Directions for this task:
Filter the entries down to the lines containing "protected", and copy those lines.

Input for this task:
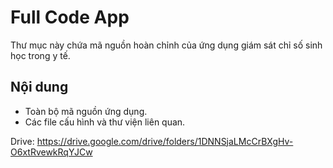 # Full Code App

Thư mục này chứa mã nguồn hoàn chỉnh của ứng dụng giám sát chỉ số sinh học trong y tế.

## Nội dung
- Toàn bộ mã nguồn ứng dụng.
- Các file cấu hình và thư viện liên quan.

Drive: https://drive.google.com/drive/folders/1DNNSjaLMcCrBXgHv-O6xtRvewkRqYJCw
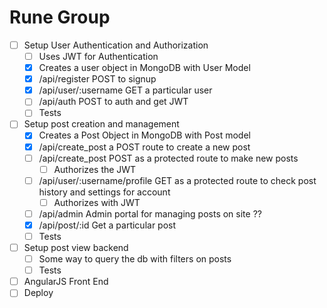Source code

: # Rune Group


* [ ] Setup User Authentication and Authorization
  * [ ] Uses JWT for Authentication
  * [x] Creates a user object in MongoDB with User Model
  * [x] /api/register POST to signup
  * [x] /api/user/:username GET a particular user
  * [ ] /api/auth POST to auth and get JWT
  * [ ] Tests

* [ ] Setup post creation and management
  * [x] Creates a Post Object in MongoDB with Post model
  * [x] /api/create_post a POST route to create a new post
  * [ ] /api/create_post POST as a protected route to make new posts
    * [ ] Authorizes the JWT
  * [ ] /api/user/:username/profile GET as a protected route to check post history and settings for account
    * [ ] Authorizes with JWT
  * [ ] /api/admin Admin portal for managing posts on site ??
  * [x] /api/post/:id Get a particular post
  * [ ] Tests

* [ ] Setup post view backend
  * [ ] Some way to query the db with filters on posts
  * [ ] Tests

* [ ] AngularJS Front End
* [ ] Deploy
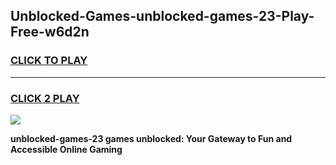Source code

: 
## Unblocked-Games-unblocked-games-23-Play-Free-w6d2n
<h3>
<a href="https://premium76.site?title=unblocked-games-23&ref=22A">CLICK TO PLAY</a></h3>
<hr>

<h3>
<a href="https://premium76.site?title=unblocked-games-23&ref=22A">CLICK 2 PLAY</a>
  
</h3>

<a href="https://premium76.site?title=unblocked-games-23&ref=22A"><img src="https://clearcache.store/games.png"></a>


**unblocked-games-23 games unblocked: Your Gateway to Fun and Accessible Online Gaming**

Exercise solution:
  * [ ] /api/create_post POST as a protected route to make new posts
  * [ ] /api/user/:username/profile GET as a protected route to check post history and settings for account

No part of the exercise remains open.